What needs to be done: The string "door" may appear in lines of the listing. Report each line where it does.

Input records:
================================

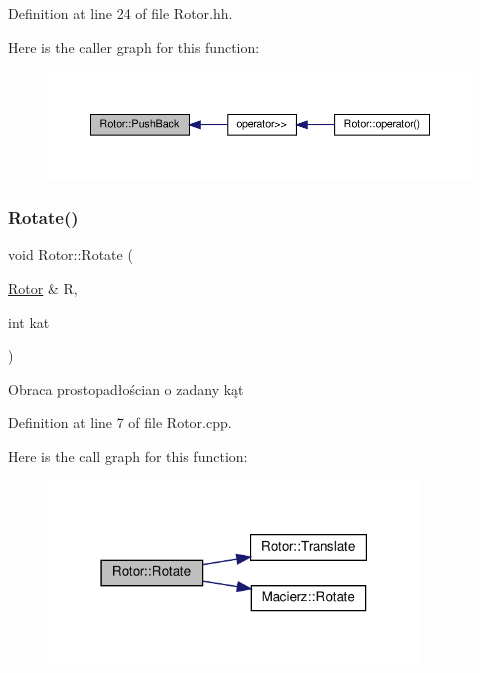 Definition at line 24 of file Rotor.\+hh.

Here is the caller graph for this function\+:
\nopagebreak
\begin{figure}[H]
\begin{center}
\leavevmode
\includegraphics[width=350pt]{class_rotor_a987eda3f97cef17d1201057078185ad6_icgraph}
\end{center}
\end{figure}
\mbox{\label{class_rotor_a021ab148b8734f0a82d502c999dd41be}} 
\subsubsection{\texorpdfstring{Rotate()}{Rotate()}}
{\footnotesize\ttfamily void Rotor\+::\+Rotate (\begin{DoxyParamCaption}\item[{\hyperlink{class_rotor}{Rotor} \&}]{R,  }\item[{int}]{kat }\end{DoxyParamCaption})}

Obraca prostopadłościan o zadany kąt 

Definition at line 7 of file Rotor.\+cpp.

Here is the call graph for this function\+:
\nopagebreak
\begin{figure}[H]
\begin{center}
\leavevmode
\includegraphics[width=279pt]{class_rotor_a021ab148b8734f0a82d502c999dd41be_cgraph}
\end{center}
\end{figure}
\mbox{\label{class_rotor_a1f00a40e0e40e8f8cf7cb15160c88cc2}} 
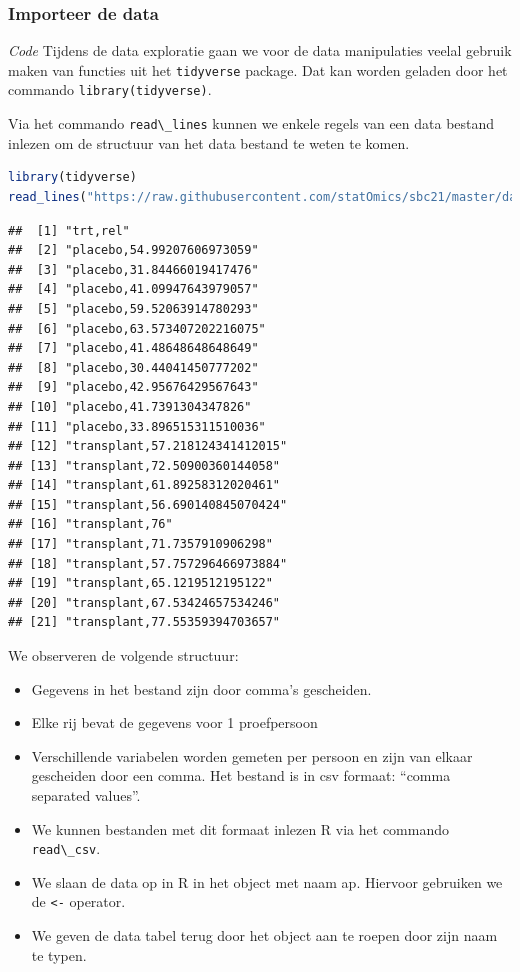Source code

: \documentclass[
  12pt,dutch,coursenotes]{book}
\newcommand{\passthrough}[1]{#1}
\providecommand{\tightlist}{%
  \setlength{\itemsep}{0pt}\setlength{\parskip}{0pt}}
\begin{document}
\hypertarget{importeer-de-data}{%
\subsubsection{Importeer de data}\label{importeer-de-data}}

\emph{Code} Tijdens de data exploratie gaan we voor de data manipulaties veelal gebruik maken van functies uit het \passthrough{\lstinline!tidyverse!} package.
Dat kan worden geladen door het commando
\passthrough{\lstinline!library(tidyverse)!}.

Via het commando \passthrough{\lstinline!read\_lines!} kunnen we enkele regels van een data bestand inlezen om de structuur van het data bestand te weten te komen.

\begin{lstlisting}[language=R]
library(tidyverse)
read_lines("https://raw.githubusercontent.com/statOmics/sbc21/master/data/armpit.csv")
\end{lstlisting}

\begin{lstlisting}
##  [1] "trt,rel"                      
##  [2] "placebo,54.99207606973059"    
##  [3] "placebo,31.84466019417476"    
##  [4] "placebo,41.09947643979057"    
##  [5] "placebo,59.52063914780293"    
##  [6] "placebo,63.573407202216075"   
##  [7] "placebo,41.48648648648649"    
##  [8] "placebo,30.44041450777202"    
##  [9] "placebo,42.95676429567643"    
## [10] "placebo,41.7391304347826"     
## [11] "placebo,33.896515311510036"   
## [12] "transplant,57.218124341412015"
## [13] "transplant,72.50900360144058" 
## [14] "transplant,61.89258312020461" 
## [15] "transplant,56.690140845070424"
## [16] "transplant,76"                
## [17] "transplant,71.7357910906298"  
## [18] "transplant,57.757296466973884"
## [19] "transplant,65.1219512195122"  
## [20] "transplant,67.53424657534246" 
## [21] "transplant,77.55359394703657"
\end{lstlisting}

We observeren de volgende structuur:

\begin{itemize}
\tightlist
\item
  Gegevens in het bestand zijn door comma's gescheiden.
\item
  Elke rij bevat de gegevens voor 1 proefpersoon
\item
  Verschillende variabelen worden gemeten per persoon en zijn van elkaar gescheiden door een comma. Het bestand is in csv formaat: ``comma separated values''.
\item
  We kunnen bestanden met dit formaat inlezen R via het commando \passthrough{\lstinline!read\_csv!}.
\item
  We slaan de data op in R in het object met naam ap. Hiervoor gebruiken we de \passthrough{\lstinline!<-!} operator.
\item
  We geven de data tabel terug door het object aan te roepen door zijn naam te typen.
\end{itemize}
\end{document}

================================

Exercise solution:
Dat kan worden geladen door het commando
  Gegevens in het bestand zijn door comma's gescheiden.
  Verschillende variabelen worden gemeten per persoon en zijn van elkaar gescheiden door een comma. Het bestand is in csv formaat: ``comma separated values''.
  We geven de data tabel terug door het object aan te roepen door zijn naam te typen.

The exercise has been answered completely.